Have you ever searched for something valuable only to find it later in the most surprising place?
Something like that happened to archeologist Howard Carter and his team as they hunted for King Tut, the only pharaoh whose tomb had never been discovered in the Valley of the Kings. Carter was quite certain where to look and worked diligently for five years without any success. Finally, Lord Canarvon, the rich aristocrat sponsoring the dig, wanted to quit. “You haven’t found Tut,” he told Carter, “and you’ve looked everywhere.”
“Not everywhere,” Carter countered. “We haven’t dug under our camp!”
He convinced Canarvon to fund one more season. And wouldn’t you know it. All this time King Tut had lain in the ground beneath their tents.
MORAL OF THE STORY: How true that the treasure we seek may very well be “close to home,” exactly where we haven’t been looking.
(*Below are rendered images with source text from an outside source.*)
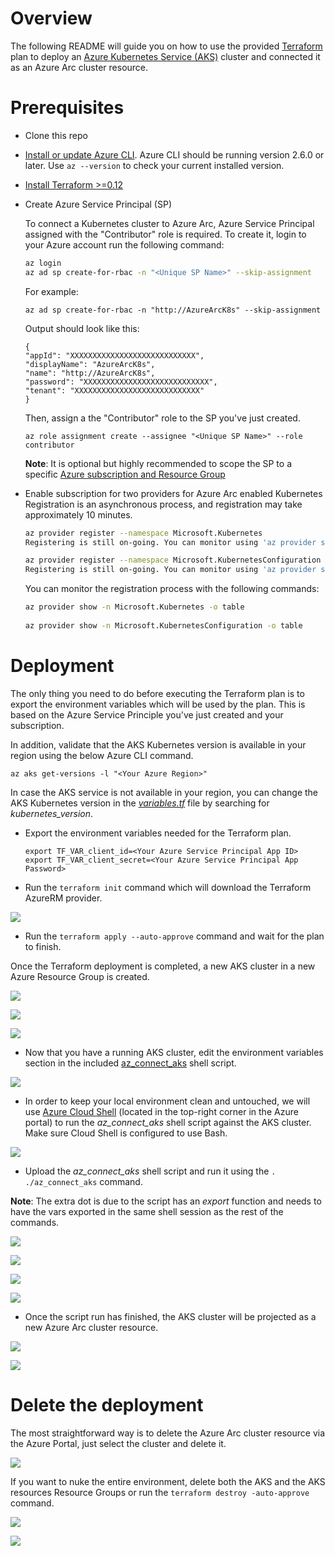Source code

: # Overview

The following README will guide you on how to use the provided [Terraform](https://www.terraform.io/) plan to deploy an [Azure Kubernetes Service (AKS)](https://docs.microsoft.com/en-us/azure/aks/intro-kubernetes) cluster and connected it as an Azure Arc cluster resource.

# Prerequisites

* Clone this repo

* [Install or update Azure CLI](https://docs.microsoft.com/en-us/cli/azure/install-azure-cli?view=azure-cli-latest). Azure CLI should be running version 2.6.0 or later. Use ```az --version``` to check your current installed version.

* [Install Terraform >=0.12](https://learn.hashicorp.com/terraform/getting-started/install.html)

* Create Azure Service Principal (SP)   

    To connect a Kubernetes cluster to Azure Arc, Azure Service Principal assigned with the "Contributor" role is required. To create it, login to your Azure account run the following command:

    ```bash
    az login
    az ad sp create-for-rbac -n "<Unique SP Name>" --skip-assignment
    ```

    For example:

    ```az ad sp create-for-rbac -n "http://AzureArcK8s" --skip-assignment```

    Output should look like this:
    ```
    {
    "appId": "XXXXXXXXXXXXXXXXXXXXXXXXXXXX",
    "displayName": "AzureArcK8s",
    "name": "http://AzureArcK8s",
    "password": "XXXXXXXXXXXXXXXXXXXXXXXXXXXX",
    "tenant": "XXXXXXXXXXXXXXXXXXXXXXXXXXXX"
    }
    ```

    Then, assign a the "Contributor" role to the SP you've just created.

    ```az role assignment create --assignee "<Unique SP Name>" --role contributor```
    
    **Note**: It is optional but highly recommended to scope the SP to a specific [Azure subscription and Resource Group](https://docs.microsoft.com/en-us/cli/azure/ad/sp?view=azure-cli-latest) 

* Enable subscription for two providers for Azure Arc enabled Kubernetes<br> 
  Registration is an asynchronous process, and registration may take approximately 10 minutes.
  ```bash
  az provider register --namespace Microsoft.Kubernetes
  Registering is still on-going. You can monitor using 'az provider show -n Microsoft.Kubernetes'

  az provider register --namespace Microsoft.KubernetesConfiguration
  Registering is still on-going. You can monitor using 'az provider show -n Microsoft.KubernetesConfiguration'
  ```
  You can monitor the registration process with the following commands:
  ```bash
  az provider show -n Microsoft.Kubernetes -o table
 
  az provider show -n Microsoft.KubernetesConfiguration -o table
  ```

# Deployment

The only thing you need to do before executing the Terraform plan is to export the environment variables which will be used by the plan. This is based on the Azure Service Principle you've just created and your subscription.  

In addition, validate that the AKS Kubernetes version is available in your region using the below Azure CLI command.

```az aks get-versions -l "<Your Azure Region>"```

In case the AKS service is not available in your region, you can change the AKS Kubernetes version in the [*variables.tf*](../aks/terraform/variables.tf) file by searching for *kubernetes_version*.

* Export the environment variables needed for the Terraform plan.

    ```export TF_VAR_client_id=<Your Azure Service Principal App ID>```   
    ```export TF_VAR_client_secret=<Your Azure Service Principal App Password>```

* Run the ```terraform init``` command which will download the Terraform AzureRM provider.

![](../img/aks_terraform/01.png)

* Run the ```terraform apply --auto-approve``` command and wait for the plan to finish. 

Once the Terraform deployment is completed, a new AKS cluster in a new Azure Resource Group is created. 

![](../img/aks_terraform/02.png)

![](../img/aks_terraform/03.png)

![](../img/aks_terraform/04.png)

* Now that you have a running AKS cluster, edit the environment variables section in the included [az_connect_aks](../aks/terraform/scripts/az_connect_aks.sh) shell script.

![](../img/aks_terraform/05.png)

* In order to keep your local environment clean and untouched, we will use [Azure Cloud Shell](https://docs.microsoft.com/en-us/azure/cloud-shell/overview) (located in the top-right corner in the Azure portal) to run the *az_connect_aks* shell script against the AKS cluster. Make sure Cloud Shell is configured to use Bash. 

![](../img/aks_terraform/06.png)

* Upload the *az_connect_aks* shell script and run it using the ```. ./az_connect_aks``` command.

**Note**: The extra dot is due to the script has an *export* function and needs to have the vars exported in the same shell session as the rest of the commands. 

![](../img/aks_terraform/07.png)

![](../img/aks_terraform/08.png)

![](../img/aks_terraform/09.png)

![](../img/aks_terraform/10.png)

* Once the script run has finished, the AKS cluster will be projected as a new Azure Arc cluster resource.

![](../img/aks_terraform/11.png)

![](../img/aks_terraform/12.png)

# Delete the deployment

The most straightforward way is to delete the Azure Arc cluster resource via the Azure Portal, just select the cluster and delete it. 

![](../img/aks_terraform/13.png)

If you want to nuke the entire environment, delete both the AKS and the AKS resources Resource Groups or run the ```terraform destroy -auto-approve``` command.

![](../img/aks_terraform/14.png)

![](../img/aks_terraform/15.png)
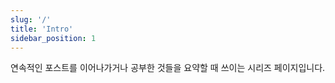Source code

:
 ```yaml
---
slug: '/'
title: 'Intro'
sidebar_position: 1
---
```


연속적인 포스트를 이어나가거나 공부한 것들을 요약할 때 쓰이는 시리즈 페이지입니다.
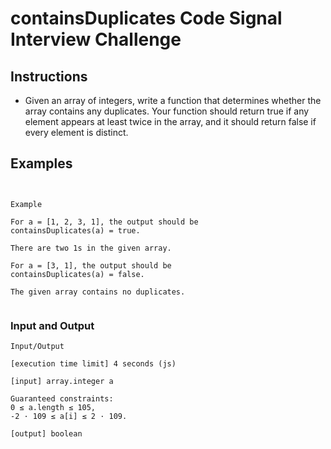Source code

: # containsDuplicates Code Signal Interview Challenge

## Instructions
- Given an array of integers, write a function that determines whether the array contains any duplicates. Your function should return true if any element appears at least twice in the array, and it should return false if every element is distinct.

## Examples

```


Example

For a = [1, 2, 3, 1], the output should be
containsDuplicates(a) = true.

There are two 1s in the given array.

For a = [3, 1], the output should be
containsDuplicates(a) = false.

The given array contains no duplicates.


```

### Input and Output

```
Input/Output

[execution time limit] 4 seconds (js)

[input] array.integer a

Guaranteed constraints:
0 ≤ a.length ≤ 105,
-2 · 109 ≤ a[i] ≤ 2 · 109.

[output] boolean
```
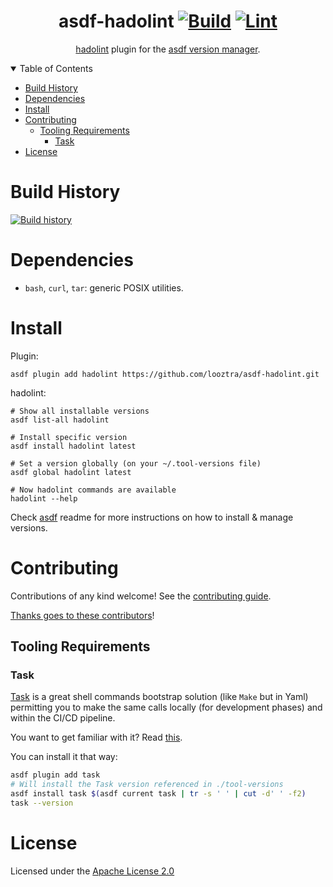 <div align="center">

# asdf-hadolint [![Build](https://github.com/looztra/asdf-hadolint/actions/workflows/build.yml/badge.svg)](https://github.com/looztra/asdf-hadolint/actions/workflows/build.yml) [![Lint](https://github.com/looztra/asdf-hadolint/actions/workflows/lint.yml/badge.svg)](https://github.com/looztra/asdf-hadolint/actions/workflows/lint.yml)

[hadolint](https://github.com/hadolint/hadolint#readme) plugin for the [asdf version manager](https://asdf-vm.com).

</div>

<details open="open">
<summary>Table of Contents</summary>

- [Build History](#build-history)
- [Dependencies](#dependencies)
- [Install](#install)
- [Contributing](#contributing)
  - [Tooling Requirements](#tooling-requirements)
    - [Task](#task)
- [License](#license)

</details>

# Build History

[![Build history](https://buildstats.info/github/chart/looztra/asdf-hadolint?branch=master)](https://github.com/looztra/asdf-hadolint/actions)

# Dependencies

- `bash`, `curl`, `tar`: generic POSIX utilities.

# Install

Plugin:

```shell
asdf plugin add hadolint https://github.com/looztra/asdf-hadolint.git
```

hadolint:

```shell
# Show all installable versions
asdf list-all hadolint

# Install specific version
asdf install hadolint latest

# Set a version globally (on your ~/.tool-versions file)
asdf global hadolint latest

# Now hadolint commands are available
hadolint --help
```

Check [asdf](https://github.com/asdf-vm/asdf) readme for more instructions on how to
install & manage versions.

# Contributing

Contributions of any kind welcome! See the [contributing guide](contributing.md).

[Thanks goes to these contributors](https://github.com/looztra/asdf-hadolint/graphs/contributors)!

## Tooling Requirements

### Task

[Task](https://taskfile.dev/#/) is a great shell commands bootstrap solution (like `Make` but in Yaml) permitting you to make the same calls locally (for development phases) and within the CI/CD pipeline.

You want to get familiar with it? Read [this](https://tsh.io/blog/taskfile-and-gnu-make-for-automation/).

You can install it that way:

```bash
asdf plugin add task
# Will install the Task version referenced in ./tool-versions
asdf install task $(asdf current task | tr -s ' ' | cut -d' ' -f2)
task --version
```

# License

Licensed under the [Apache License 2.0](LICENSE)
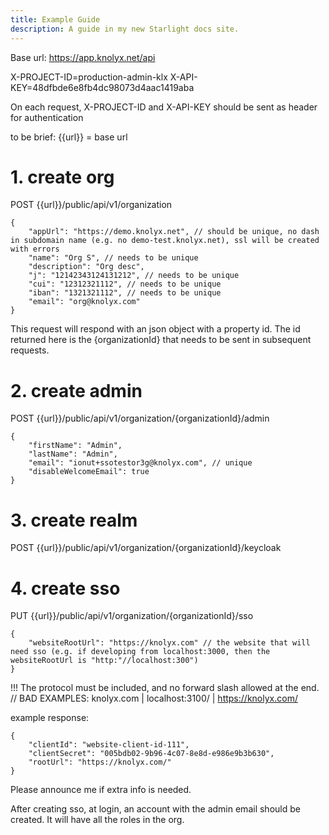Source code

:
 ```yaml
---
title: Example Guide
description: A guide in my new Starlight docs site.
---
```


Base url: https://app.knolyx.net/api

X-PROJECT-ID=production-admin-klx
X-API-KEY=48dfbde6e8fb4dc98073d4aac1419aba

On each request, X-PROJECT-ID and X-API-KEY should be sent as header
for authentication

to be brief: {{url}} = base url

# 1. create org
POST {{url}}/public/api/v1/organization

```
{
    "appUrl": "https://demo.knolyx.net", // should be unique, no dash in subdomain name (e.g. no demo-test.knolyx.net), ssl will be created with errors
    "name": "Org S", // needs to be unique
    "description": "Org desc", 
    "j": "12142343124131212", // needs to be unique
    "cui": "12312321112", // needs to be unique
    "iban": "1321321112", // needs to be unique
    "email": "org@knolyx.com"
}
```
This request will respond with an json object with a property id.
The id returned here is the {organizationId} that needs to be sent in subsequent requests.

# 2. create admin
POST {{url}}/public/api/v1/organization/{organizationId}/admin
```
{
    "firstName": "Admin",
    "lastName": "Admin",
    "email": "ionut+ssotestor3g@knolyx.com", // unique
    "disableWelcomeEmail": true
}
```

# 3. create realm
POST {{url}}/public/api/v1/organization/{organizationId}/keycloak

# 4. create sso
PUT {{url}}/public/api/v1/organization/{organizationId}/sso
```
{
    "websiteRootUrl": "https://knolyx.com" // the website that will need sso (e.g. if developing from localhost:3000, then the websiteRootUrl is "http:"//localhost:300")
}
```
!!! The protocol must be included, and no forward slash allowed at the end.
// BAD EXAMPLES: knolyx.com | localhost:3100/ | https://knolyx.com/

example response:
```
{
    "clientId": "website-client-id-111",
    "clientSecret": "005bdb02-9b96-4c07-8e8d-e986e9b3b630",
    "rootUrl": "https://knolyx.com/"
}
```
Please announce me if extra info is needed.

After creating sso, at login, an account with the admin email should be created. It will have all the roles in the org.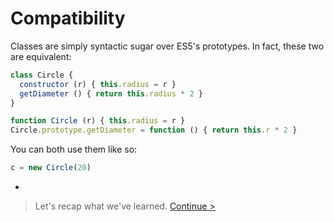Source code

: # Compatibility

Classes are simply syntactic sugar over ES5's prototypes. In fact, these two are equivalent:

```js
class Circle {
  constructor (r) { this.radius = r }
  getDiameter () { return this.radius * 2 }
}
```

```js
function Circle (r) { this.radius = r }
Circle.prototype.getDiameter = function () { return this.r * 2 }
```

You can both use them like so:

```js
c = new Circle(20)
```

-

> Let's recap what we've learned. [Continue >](recap.md)
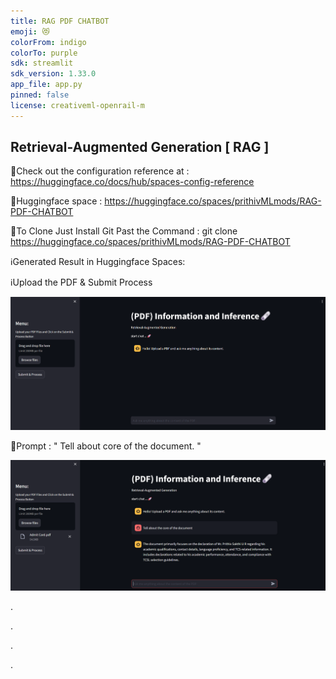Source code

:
 ```yaml
---
title: RAG PDF CHATBOT
emoji: 😻
colorFrom: indigo
colorTo: purple
sdk: streamlit
sdk_version: 1.33.0
app_file: app.py
pinned: false
license: creativeml-openrail-m
---
```


## Retrieval-Augmented Generation [ RAG ] 

🚀Check out the configuration reference at : https://huggingface.co/docs/hub/spaces-config-reference

🚀Huggingface space : https://huggingface.co/spaces/prithivMLmods/RAG-PDF-CHATBOT

🚀To Clone Just Install Git Past the Command : git clone https://huggingface.co/spaces/prithivMLmods/RAG-PDF-CHATBOT

ℹ️Generated Result in Huggingface Spaces:

ℹ️Upload the PDF & Submit Process

![alt text](assets/12.png)

🔮Prompt : " Tell about core of the document. "

![alt text](assets/22.png)

.

.

.

.
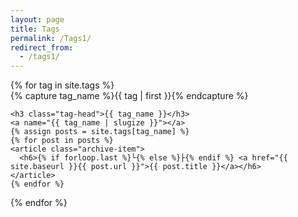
 ```yaml
---
layout: page
title: Tags
permalink: /Tags1/
redirect_from:
  - /tags1/
---
```


<style>
  .tag-head {
    margin: 1em 0 0; /* Adjust the margin-top value as needed */
    line-height: 1;
    padding: 0;
  }

  .archive-item h6 {
    margin: 0;
    line-height: 1;
    margin-left: 20px;
  }
</style>


<div id="archives">
{% for tag in site.tags %}
  <div class="archive-group">
    {% capture tag_name %}{{ tag | first }}{% endcapture %}
    <div id="#{{ tag_name | slugize }}"></div>

    <h3 class="tag-head">{{ tag_name }}</h3>
    <a name="{{ tag_name | slugize }}"></a>
    {% assign posts = site.tags[tag_name] %}
    {% for post in posts %}
    <article class="archive-item">
      <h6>{% if forloop.last %}└{% else %}├{% endif %} <a href="{{ site.baseurl }}{{ post.url }}">{{ post.title }}</a></h6>
    </article>
    {% endfor %}
  </div>
{% endfor %}
</div>
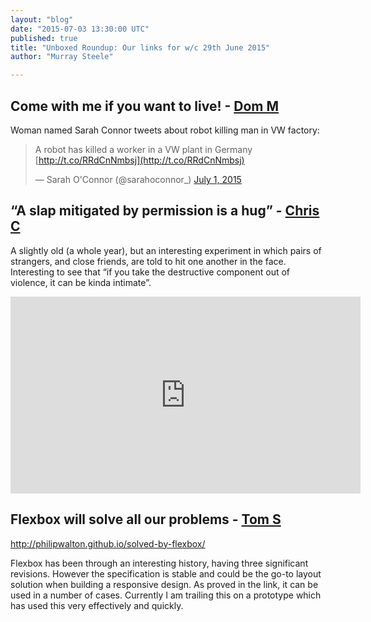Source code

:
 ```yaml
---
layout: "blog"
date: "2015-07-03 13:30:00 UTC"
published: true
title: "Unboxed Roundup: Our links for w/c 29th June 2015"
author: "Murray Steele"

---
```


## Come with me if you want to live! - [Dom M](http://www.unboxedconsulting.com/people/dominic-mason)  Woman named Sarah Connor tweets about robot killing man in VW factory:

> A robot has killed a worker in a VW plant in Germany [http://t.co/RRdCnNmbsj](http://t.co/RRdCnNmbsj)
> 
> — Sarah O'Connor (@sarahoconnor\_) [July 1, 2015](https://twitter.com/sarahoconnor_/status/616282747200479232)<script async src="//platform.twitter.com/widgets.js" charset="utf-8"></script>  ## “A slap mitigated by permission is a hug” - [Chris C](http://www.unboxedconsulting.com/people/chris-carter)  A slightly old (a whole year), but an interesting experiment in which pairs of strangers, and close friends, are told to hit one another in the face. Interesting to see that “if you take the destructive component out of violence, it can be kinda intimate”. <iframe width="560" height="315" src="https://www.youtube.com/embed/9sObr3dwdeE" frameborder="0" allowfullscreen></iframe>  ## Flexbox will solve all our problems - [Tom S](http://www.unboxedconsulting.com/people/tom-sabin)  http://philipwalton.github.io/solved-by-flexbox/  Flexbox has been through an interesting history, having three significant revisions. However the specification is stable and could be the go-to layout solution when building a responsive design. As proved in the link, it can be used in a number of cases. Currently I am trailing this on a prototype which has used this very effectively and quickly.
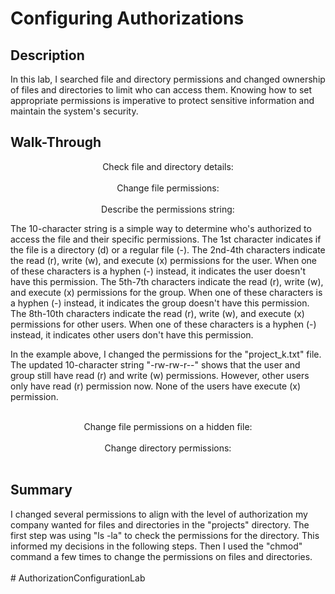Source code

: <h1>Configuring Authorizations</h1>


<h2>Description</h2>
In this lab, I searched file and directory permissions and changed ownership of files and directories to limit who can access them. Knowing how to set appropriate permissions is imperative to protect sensitive information and maintain the system's security. 
<br />

<h2>Walk-Through</h2>

<p align="center">
Check file and directory details: <br/>
<img src="https://i.imghippo.com/files/uzm3636oN.png" alt="" border="0">
<br />
<br />
Change file permissions:  <br/>
<img src="https://i.imghippo.com/files/iqKG3496Sc.png" alt="" border="0">
<br />
<br />
Describe the permissions string:  <br/>

The 10-character string is a simple way to determine who's authorized to access the file and their specific permissions. The 1st character indicates if the file is a directory (d) or a regular file (-). The 2nd-4th characters indicate the read (r), write (w), and execute (x) permissions for the user. When one of these characters is a hyphen (-) instead, it indicates the user doesn't have this permission. The 5th-7th characters indicate the read (r), write (w), and execute (x) permissions for the group. When one of these characters is a hyphen (-) instead, it indicates the group doesn't have this permission. The 8th-10th characters indicate the read (r), write (w), and execute (x) permissions for other users. When one of these characters is a hyphen (-) instead, it indicates other users don't have this permission.

In the example above, I changed the permissions for the "project_k.txt" file. The updated 10-character string "-rw-rw-r--" shows that the user and group still have read (r) and write (w) permissions. However, other users only have read (r) permission now. None of the users have execute (x) permission.
<br />
<br />
<p align="center">
Change file permissions on a hidden file: <br/>
<img src="https://i.imghippo.com/files/twY4797LA.png" alt="" border="0">
<br />
<br />
Change directory permissions:  <br/>
<img src="https://i.imghippo.com/files/JpGf8561E.png" alt="" border="0">
<br />
<br />
<h2>Summary</h2>
I changed several permissions to align with the level of authorization my company wanted for files and directories in the "projects" directory. The first step was using "ls -la" to check the permissions for the directory. This informed my decisions in the following steps. Then I used the "chmod" command a few times to change the permissions on files and directories.</b>
<br />
<br />

<!--
 ```diff
- text in red
+ text in green
! text in orange
# text in gray
@@ text in purple (and bold)@@
```
--!># AuthorizationConfigurationLab
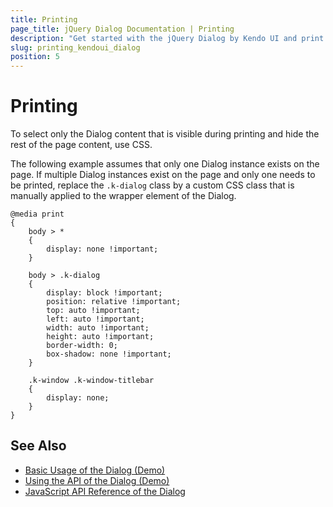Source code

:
 ```yaml
---
title: Printing
page_title: jQuery Dialog Documentation | Printing
description: "Get started with the jQuery Dialog by Kendo UI and print only the visible part of the widget."
slug: printing_kendoui_dialog
position: 5
---
```


# Printing

To select only the Dialog content that is visible during printing and hide the rest of the page content, use CSS.

The following example assumes that only one Dialog instance exists on the page. If multiple Dialog instances exist on the page and only one needs to be printed, replace the `.k-dialog` class by a custom CSS class that is manually applied to the wrapper element of the Dialog.

    @media print
    {
        body > *
        {
            display: none !important;
        }

        body > .k-dialog
        {
            display: block !important;
            position: relative !important;
            top: auto !important;
            left: auto !important;
            width: auto !important;
            height: auto !important;
            border-width: 0;
            box-shadow: none !important;
        }

        .k-window .k-window-titlebar
        {
            display: none;
        }
    }

## See Also

* [Basic Usage of the Dialog (Demo)](https://demos.telerik.com/kendo-ui/dialog/index)
* [Using the API of the Dialog (Demo)](https://demos.telerik.com/kendo-ui/dialog/api)
* [JavaScript API Reference of the Dialog](/api/javascript/ui/dialog)
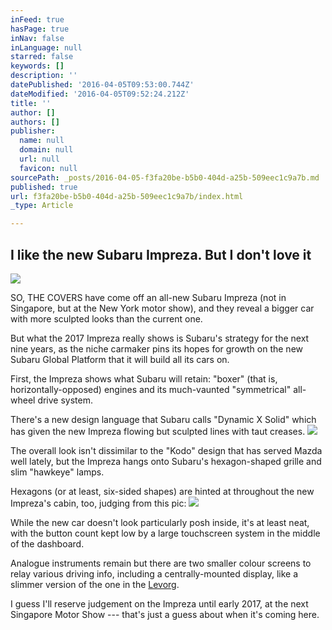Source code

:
```yaml
---
inFeed: true
hasPage: true
inNav: false
inLanguage: null
starred: false
keywords: []
description: ''
datePublished: '2016-04-05T09:53:00.744Z'
dateModified: '2016-04-05T09:52:24.212Z'
title: ''
author: []
authors: []
publisher:
  name: null
  domain: null
  url: null
  favicon: null
sourcePath: _posts/2016-04-05-f3fa20be-b5b0-404d-a25b-509eec1c9a7b.md
published: true
url: f3fa20be-b5b0-404d-a25b-509eec1c9a7b/index.html
_type: Article

---
```

## I like the new Subaru Impreza. But I don't love it
![](https://the-grid-user-content.s3-us-west-2.amazonaws.com/3c52e2e6-4568-40cc-89c4-f5980ca8cccb.jpg)

SO, THE COVERS have come off an all-new Subaru Impreza (not in Singapore, but at the New York motor show), and they reveal a bigger car with more sculpted looks than the current one.

But what the 2017 Impreza really shows is Subaru's strategy for the next nine years, as the niche carmaker pins its hopes for growth on the new Subaru Global Platform that it will build all its cars on.

First, the Impreza shows what Subaru will retain: "boxer" (that is, horizontally-opposed) engines and its much-vaunted "symmetrical" all-wheel drive system.

There's a new design language that Subaru calls "Dynamic X Solid" which has given the new Impreza flowing but sculpted lines with taut creases. ![](https://the-grid-user-content.s3-us-west-2.amazonaws.com/621b62ef-e942-45fd-b610-6124c3a41c7c.jpg)

The overall look isn't dissimilar to the "Kodo" design that has served Mazda well lately, but the Impreza hangs onto Subaru's hexagon-shaped grille and slim "hawkeye" lamps.

Hexagons (or at least, six-sided shapes) are hinted at throughout the new Impreza's cabin, too, judging from this pic:
![](https://the-grid-user-content.s3-us-west-2.amazonaws.com/aae9220f-d4cc-49cb-a1e2-6e11a267485d.jpg)

While the new car doesn't look particularly posh inside, it's at least neat, with the button count kept low by a large touchscreen system in the middle of the dashboard.

Analogue instruments remain but there are two smaller colour screens to relay various driving info, including a centrally-mounted display, like a slimmer version of the one in the [Levorg][0].

I guess I'll reserve judgement on the Impreza until early 2017, at the next Singapore Motor Show --- that's just a guess about when it's coming here. 

[0]: http://www.carbuyer.com.sg/test-drives/902-subaru-levorg-2016-review-king-wrx-s-legacy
SPIRITUAL APPLICATION: II Corinthians 4:7 says, “We have this treasure in jars of clay . . . ” Our treasure, Jesus, is right here! How amazing that His Spirit lives inside our humble bodies, these “jars of clay.”
We don’t need to waste time looking for eternal treasure among the empty tombs of this world because He is “near to all who call upon him in truth” (Psalm 145:18). Jesus said, “All who love me will do what I say. My Father will love them, and we will come and make our home with each of them” (John 14:23 NLT).
And that’s the greatest “close to home” treasure we could ever find!
In November 1922, the wait paid off, when Carter’s team found steps hidden in the debris near the entrance of another tomb. The steps led to an ancient sealed doorway bearing the name Tutankhamen. When Carter and Lord Carnarvon entered the tomb’s interior chambers on November 26, they were thrilled to find it virtually intact, with its treasures untouched after more than 3,000 years. The men began exploring the four rooms of the tomb, and on February 16, 1923, under the watchful eyes of a number of important officials, Carter opened the door to the last chamber.
Inside lay a sarcophagus with three coffins nested inside one another. The last coffin, made of solid gold, contained the mummified body of King Tut. Among the riches found in the tomb–golden shrines, jewelry, statues, a chariot, weapons, clothing–the perfectly preserved mummy was the most valuable, as it was the first one ever to be discovered. Despite rumors that a curse would befall anyone who disturbed the tomb, its treasures were carefully catalogued, removed and included in a famous traveling exhibition called the “Treasures of Tutankhamen.” The exhibition’s permanent home is the Egyptian Museum in Cairo.
P.S. Another fun fact, Lord Canarvon’s house is where Downton Abbey was filmed.